WORK REQUEST: If the records below hold pictures, omit them, and print exactly the lines from the first line through the line containing "Our paper on", inclusive.

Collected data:
*-*-*

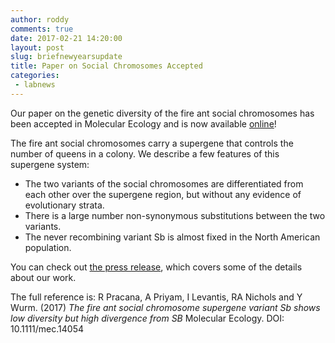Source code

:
 ```yaml
---
author: roddy
comments: true
date: 2017-02-21 14:20:00
layout: post
slug: briefnewyearsupdate
title: Paper on Social Chromosomes Accepted
categories:
 - labnews
---
```


Our paper on the genetic diversity of the fire ant social chromosomes has been accepted in Molecular Ecology and is now available [online](http://onlinelibrary.wiley.com/doi/10.1111/mec.14054/full)!

The fire ant social chromosomes carry a supergene that controls the number of queens in a colony. We describe a few features of this supergene system:
* The two variants of the social chromosomes are differentiated from each other over the supergene region, but without any evidence of evolutionary strata.
* There is a large number non-synonymous substitutions between the two variants.
* The never recombining variant Sb is almost fixed in the North American population.

You can check out [the press release](http://www.qmul.ac.uk/media/news/items/se/192904.html), which covers some of the details about our work.

The full reference is:
R Pracana, A Priyam, I Levantis, RA Nichols and Y Wurm. (2017) *The fire ant social chromosome supergene variant Sb shows low diversity but high divergence from SB* Molecular Ecology. DOI: 10.1111/mec.14054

*-*-*

ANSWER SPACE:
Source code

:
 ```yaml
---
author: roddy
comments: true
date: 2017-02-21 14:20:00
layout: post
slug: briefnewyearsupdate
title: Paper on Social Chromosomes Accepted
categories:
 - labnews
---
```


Our paper on the genetic diversity of the fire ant social chromosomes has been accepted in Molecular Ecology and is now available [online](http://onlinelibrary.wiley.com/doi/10.1111/mec.14054/full)!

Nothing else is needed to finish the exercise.